• [WHAT NEEDS TO BE DONE] Only the lines from the one containing "- a score counter" to the end of the entries should be written out, each exactly as it stands, both ends included.
::: THE INPUT :::
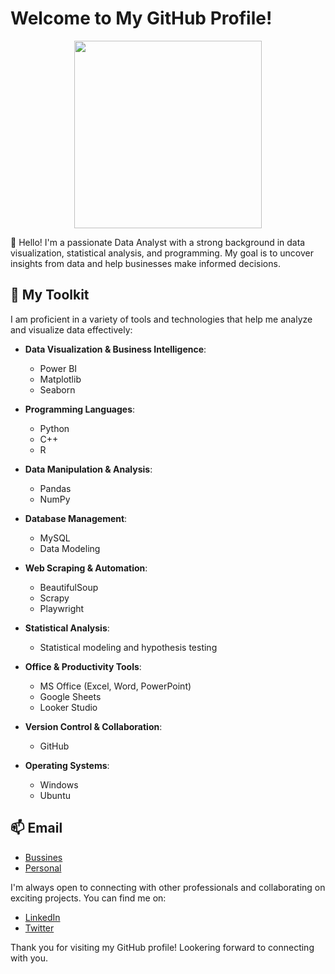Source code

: # Welcome to My GitHub Profile!
<p align = "center">
<img src = "https://github.com/youseftaz5/youseftaz5/assets/47197442/bdd8f4f2-291b-46e2-8fbf-18cf4959e077" hieght = "300" width = "300">
</p>

👋 Hello! I'm a passionate Data Analyst with a strong background in data visualization, statistical analysis, and programming. My goal is to uncover insights from data and help businesses make informed decisions.

## 🔧 My Toolkit

I am proficient in a variety of tools and technologies that help me analyze and visualize data effectively:

- **Data Visualization & Business Intelligence**:
  - Power BI
  - Matplotlib
  - Seaborn

- **Programming Languages**:
  - Python
  - C++
  - R

- **Data Manipulation & Analysis**:
  - Pandas
  - NumPy

- **Database Management**:
  - MySQL
  - Data Modeling

- **Web Scraping & Automation**:
  - BeautifulSoup
  - Scrapy
  - Playwright

- **Statistical Analysis**:
  - Statistical modeling and hypothesis testing

- **Office & Productivity Tools**:
  - MS Office (Excel, Word, PowerPoint)
  - Google Sheets
  - Looker Studio

- **Version Control & Collaboration**:
   - GitHub

- **Operating Systems**:
  - Windows
  - Ubuntu



## 📫  Email
- [Bussines](mailto:yousefabdelrahman39@hotmail)
- [Personal](mailto:youseftaz5@gmail.com)

I'm always open to connecting with other professionals and collaborating on exciting projects. You can find me on:

- [LinkedIn](https://www.linkedin.com/in/yousef-abdelrahman/)
- [Twitter](https://twitter.com/yousefA_3)

Thank you for visiting my GitHub profile! Lookering forward to connecting with you.
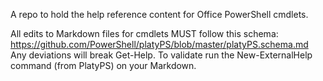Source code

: A repo to hold the help reference content for Office PowerShell cmdlets.

All edits to Markdown files for cmdlets MUST follow this schema: https://github.com/PowerShell/platyPS/blob/master/platyPS.schema.md
Any deviations will break Get-Help. To validate run the New-ExternalHelp command (from PlatyPS) on your Markdown.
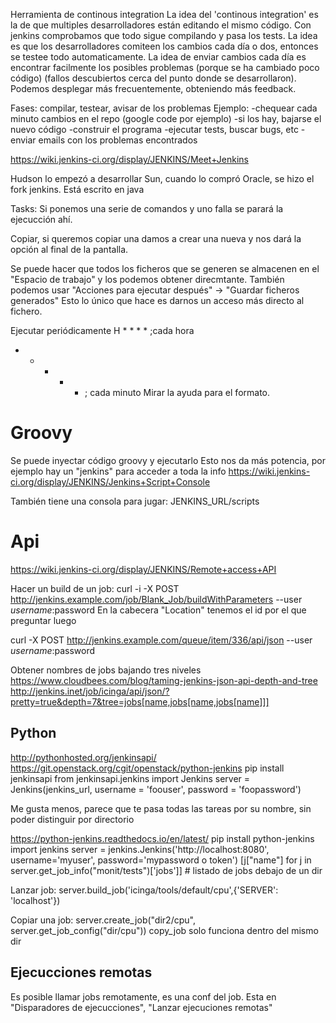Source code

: Herramienta de continous integration
La idea del 'continous integration' es la de que multiples desarrolladores están editando el mismo código. Con jenkins comprobamos que todo sigue compilando y pasa los tests.
La idea es que los desarrolladores comiteen los cambios cada día o dos, entonces se testee todo automaticamente.
La idea de enviar cambios cada día es encontrar facilmente los posibles problemas (porque se ha cambiado poco código) (fallos descubiertos cerca del punto donde se desarrollaron).
Podemos desplegar más frecuentemente, obteniendo más feedback.

Fases: compilar, testear, avisar de los problemas
Ejemplo:
  -chequear cada minuto cambios en el repo (google code por ejemplo)
  -si los hay, bajarse el nuevo código
  -construir el programa
  -ejecutar tests, buscar bugs, etc
  -enviar emails con los problemas encontrados

https://wiki.jenkins-ci.org/display/JENKINS/Meet+Jenkins

Hudson lo empezó a desarrollar Sun, cuando lo compró Oracle, se hizo el fork jenkins.
Está escrito en java


Tasks:
Si ponemos una serie de comandos y uno falla se parará la ejecucción ahí.

Copiar, si queremos copiar una damos a crear una nueva y nos dará la opción al final de la pantalla.

Se puede hacer que todos los ficheros que se generen se almacenen en el "Espacio de trabajo" y los podemos obtener direcmtante.
También podemos usar "Acciones para ejecutar después" -> "Guardar ficheros generados"
Esto lo único que hace es darnos un acceso más directo al fichero.


Ejecutar periódicamente
H * * * * ;cada hora
* * * * * ; cada minuto
Mirar la ayuda para el formato.


# Groovy
Se puede inyectar código groovy y ejecutarlo
Esto nos da más potencia, por ejemplo hay un "jenkins" para acceder a toda la info
https://wiki.jenkins-ci.org/display/JENKINS/Jenkins+Script+Console

También tiene una consola para jugar: JENKINS_URL/scripts




# Api
https://wiki.jenkins-ci.org/display/JENKINS/Remote+access+API

Hacer un build de un job:
curl -i -X POST  http://jenkins.example.com/job/Blank_Job/buildWithParameters --user $username:$password
En la cabecera "Location" tenemos el id por el que preguntar luego

curl -X POST http://jenkins.example.com/queue/item/336/api/json --user $username:$password

Obtener nombres de jobs bajando tres niveles
https://www.cloudbees.com/blog/taming-jenkins-json-api-depth-and-tree
http://jenkins.inet/job/icinga/api/json/?pretty=true&depth=7&tree=jobs[name,jobs[name,jobs[name]]]



## Python
http://pythonhosted.org/jenkinsapi/
https://git.openstack.org/cgit/openstack/python-jenkins
  pip install jenkinsapi
  from jenkinsapi.jenkins import Jenkins
  server = Jenkins(jenkins_url, username = 'foouser', password = 'foopassword')

  Me gusta menos, parece que te pasa todas las tareas por su nombre, sin poder distinguir por directorio


https://python-jenkins.readthedocs.io/en/latest/
  pip install python-jenkins
  import jenkins
  server = jenkins.Jenkins('http://localhost:8080', username='myuser', password='mypassword o token')
  [j["name"] for j in server.get_job_info("monit/tests")['jobs']] # listado de jobs debajo de un dir

  Lanzar job:
  server.build_job('icinga/tools/default/cpu',{'SERVER': 'localhost'})

  Copiar una job: server.create_job("dir2/cpu", server.get_job_config("dir/cpu"))
  copy_job solo funciona dentro del mismo dir


## Ejecucciones remotas
Es posible llamar jobs remotamente, es una conf del job. Esta en "Disparadores de ejecucciones", "Lanzar ejecuciones remotas"


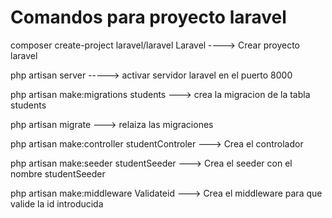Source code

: 

<h1>Comandos para proyecto laravel</h1>

composer create-project laravel/laravel Laravel ----> Crear proyecto laravel

php artisan server -----> activar servidor laravel en el puerto 8000

php artisan make:migrations students ---> crea la migracion de la tabla students


php artisan migrate ---> relaiza las migraciones

php artisan make:controller studentControler ---> Crea el controlador

php artisan make:seeder studentSeeder ---> Crea el seeder con el nombre studentSeeder


php artisan make:middleware Validateid ---> Crea el middleware para que valide la id introducida 






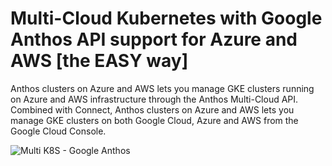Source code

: # Multi-Cloud Kubernetes with Google Anthos API support for Azure and AWS [the EASY way]


Anthos clusters on Azure and AWS lets you manage GKE clusters running on Azure and AWS infrastructure through the Anthos Multi-Cloud API. Combined with Connect, Anthos clusters on Azure and AWS lets you manage GKE clusters on both Google Cloud, Azure and AWS from the Google Cloud Console.

![Multi K8S - Google Anthos](https://user-images.githubusercontent.com/104167951/165629981-b9a0815f-eeb3-4053-9d20-1233f5254209.jpeg)
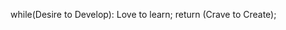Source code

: while(Desire to Develop):
    Love to learn;
    return (Crave to Create);
<!---
👋 Hi, I’m @iamRithick
- 👀 I’m interested in ...
- 🌱 I’m currently learning ...
- 💞️ I’m looking to collaborate on ...
- 📫 How to reach me ...
--->


<!---
iamRithick/iamRithick is a ✨ special ✨ repository because its `README.md` (this file) appears on your GitHub profile.
You can click the Preview link to take a look at your changes.
--->
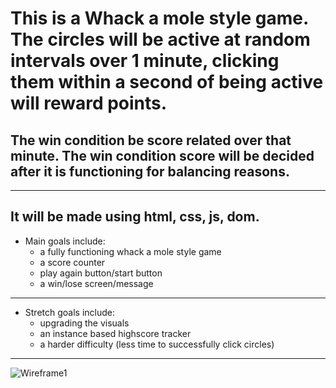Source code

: 
# This is a Whack a mole style game. The circles will be active at random intervals over 1 minute, clicking them within a second of being active will reward points.

## The win condition be score related over that minute. The win condition score will be decided after it is functioning for balancing reasons. 
---
It will be made using html, css, js, dom.
---
* Main goals include:
    - a fully functioning whack a mole style game 
    - a score counter 
    - play again button/start button  
    - a win/lose screen/message
---
* Stretch goals include: 
   - upgrading the visuals
   - an instance based highscore tracker
   - a harder difficulty (less time to successfully click circles)
---
![Wireframe1](.C:\Users\Skye\Pictures\Screenshots\WireFrame1.png)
:::
• [FINISHED TASK]
    - a score counter 
    - play again button/start button  
    - a win/lose screen/message
---
* Stretch goals include: 
   - upgrading the visuals
   - an instance based highscore tracker
   - a harder difficulty (less time to successfully click circles)
---
![Wireframe1](.C:\Users\Skye\Pictures\Screenshots\WireFrame1.png)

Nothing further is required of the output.